Kelly made his stage debut in 2017 as Tamino in a production of Mozart's Die Zauberflöte for children by the Hochschule. He performed there also as Sellem in Stravinsky's The Rake's Progress.

He is a member of the vocal ensemble Vokalconsort Frankfurt, and a regular soloist for the Galluskonzerte at St. Gallus, Flörsheim. There, he performed in 2018 in an Advent concert of the Flörsheimer Kantorei, conducted by Franz Fink, including Part I of Handel's Messiah. A reviewer noted that his dramatic and expressive voice filled the church. On 1 September 2019, he performed the second tenor solo part in Monteverdi's Vespro della Beata Vergine at St. Martin, Idstein, conducted by Franz Fink, alongside soprano Elisabeth Scholl, tenor Mirko Ludwig and bass Johannes Hill. A reviewer credited the six soloists with perfect technique and harmony among their voices in the ensembles. On 3 October 2021, he sang the tenor solo in Rossini's Petite messe solennelle of Chor von St. Bonifatius in Wiesbaden, conducted by Roman Twardy.

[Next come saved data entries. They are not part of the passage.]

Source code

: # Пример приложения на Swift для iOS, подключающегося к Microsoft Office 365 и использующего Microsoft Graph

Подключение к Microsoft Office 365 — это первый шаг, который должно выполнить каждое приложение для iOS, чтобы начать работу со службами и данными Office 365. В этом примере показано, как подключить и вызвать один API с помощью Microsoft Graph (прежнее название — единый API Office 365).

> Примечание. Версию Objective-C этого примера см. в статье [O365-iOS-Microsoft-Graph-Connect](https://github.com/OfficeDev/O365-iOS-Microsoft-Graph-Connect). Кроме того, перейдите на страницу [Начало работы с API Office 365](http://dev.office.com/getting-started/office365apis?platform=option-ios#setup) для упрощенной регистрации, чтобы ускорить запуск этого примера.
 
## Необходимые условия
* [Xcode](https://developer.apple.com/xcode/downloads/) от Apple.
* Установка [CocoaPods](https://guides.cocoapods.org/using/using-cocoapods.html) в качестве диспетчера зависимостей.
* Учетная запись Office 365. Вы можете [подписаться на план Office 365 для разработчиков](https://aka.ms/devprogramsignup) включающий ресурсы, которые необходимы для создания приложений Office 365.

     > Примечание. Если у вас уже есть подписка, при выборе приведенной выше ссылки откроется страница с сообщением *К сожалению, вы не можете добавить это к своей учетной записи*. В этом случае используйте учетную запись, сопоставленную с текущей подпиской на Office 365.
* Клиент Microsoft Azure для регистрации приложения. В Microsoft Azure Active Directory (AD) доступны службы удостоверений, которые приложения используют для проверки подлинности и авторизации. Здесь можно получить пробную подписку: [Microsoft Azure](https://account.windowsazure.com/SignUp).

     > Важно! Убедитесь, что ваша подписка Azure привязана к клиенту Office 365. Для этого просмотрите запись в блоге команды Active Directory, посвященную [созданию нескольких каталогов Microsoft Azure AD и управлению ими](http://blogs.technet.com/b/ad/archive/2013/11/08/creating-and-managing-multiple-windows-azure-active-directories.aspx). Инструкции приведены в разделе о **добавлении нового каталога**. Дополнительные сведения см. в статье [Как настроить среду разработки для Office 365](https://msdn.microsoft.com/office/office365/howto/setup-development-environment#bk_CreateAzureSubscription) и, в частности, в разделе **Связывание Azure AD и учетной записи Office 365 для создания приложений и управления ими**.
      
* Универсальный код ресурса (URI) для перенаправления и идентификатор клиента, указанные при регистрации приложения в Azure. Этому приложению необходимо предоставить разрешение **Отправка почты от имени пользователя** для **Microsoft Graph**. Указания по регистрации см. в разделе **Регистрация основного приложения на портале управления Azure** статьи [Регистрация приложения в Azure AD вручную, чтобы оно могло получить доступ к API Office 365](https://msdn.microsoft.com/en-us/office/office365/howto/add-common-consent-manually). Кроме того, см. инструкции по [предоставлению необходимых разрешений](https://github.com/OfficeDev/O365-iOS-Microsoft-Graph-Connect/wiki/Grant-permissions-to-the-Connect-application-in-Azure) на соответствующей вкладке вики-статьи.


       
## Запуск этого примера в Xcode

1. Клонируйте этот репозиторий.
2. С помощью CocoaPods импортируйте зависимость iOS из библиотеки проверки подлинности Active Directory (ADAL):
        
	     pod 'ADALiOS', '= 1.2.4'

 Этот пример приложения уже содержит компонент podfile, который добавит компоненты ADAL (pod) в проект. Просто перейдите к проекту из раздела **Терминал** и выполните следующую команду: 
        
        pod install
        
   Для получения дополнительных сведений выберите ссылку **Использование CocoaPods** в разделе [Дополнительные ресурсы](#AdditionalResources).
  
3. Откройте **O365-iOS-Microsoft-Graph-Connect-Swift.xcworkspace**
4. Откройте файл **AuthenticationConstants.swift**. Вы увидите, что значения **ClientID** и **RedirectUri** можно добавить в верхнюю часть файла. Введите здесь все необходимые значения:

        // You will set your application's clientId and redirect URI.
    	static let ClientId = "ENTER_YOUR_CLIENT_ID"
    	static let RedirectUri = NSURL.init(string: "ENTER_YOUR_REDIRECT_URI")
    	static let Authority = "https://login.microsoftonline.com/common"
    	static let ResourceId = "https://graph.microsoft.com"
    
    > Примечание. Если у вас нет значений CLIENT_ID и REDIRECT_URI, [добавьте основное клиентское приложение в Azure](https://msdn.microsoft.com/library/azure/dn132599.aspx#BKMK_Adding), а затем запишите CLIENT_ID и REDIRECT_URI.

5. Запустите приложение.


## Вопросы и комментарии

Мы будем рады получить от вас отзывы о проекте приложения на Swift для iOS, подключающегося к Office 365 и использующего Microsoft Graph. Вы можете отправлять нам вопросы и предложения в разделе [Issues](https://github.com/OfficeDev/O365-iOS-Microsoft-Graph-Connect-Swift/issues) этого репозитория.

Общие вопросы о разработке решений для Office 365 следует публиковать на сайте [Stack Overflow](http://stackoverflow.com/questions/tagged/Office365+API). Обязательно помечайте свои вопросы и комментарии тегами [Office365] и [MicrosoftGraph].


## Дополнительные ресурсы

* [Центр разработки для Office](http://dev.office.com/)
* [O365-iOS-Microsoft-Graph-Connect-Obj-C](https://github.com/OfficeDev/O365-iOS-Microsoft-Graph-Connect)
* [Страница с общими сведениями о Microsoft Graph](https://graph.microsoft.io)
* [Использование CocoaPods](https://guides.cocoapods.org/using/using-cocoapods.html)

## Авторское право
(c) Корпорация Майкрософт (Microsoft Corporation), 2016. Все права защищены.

Kelly is choral conductor of the choir Manual in Spiesheim. As a singer, he has performed internationally, including in Malta, London, Antwerp and Luxembourg.

== Recording ==
In 2019, Kelly was a soloist in a recording of Franz Ignaz Beck's opera L'isle déserte, performed by La Stagione Frankfurt conducted by Michael Schneider. A reviewer noted the singers' technically trained voices and natural expressiveness. He was the tenor soloist in a recording of Mozart's Requiem with the Gutenberg-Kammerchor and the Neumeyer Consort, conducted by Felix Koch, with soprano Chisa Tanigaki, alto Rebekka Stolz, and bass Christian Wagner.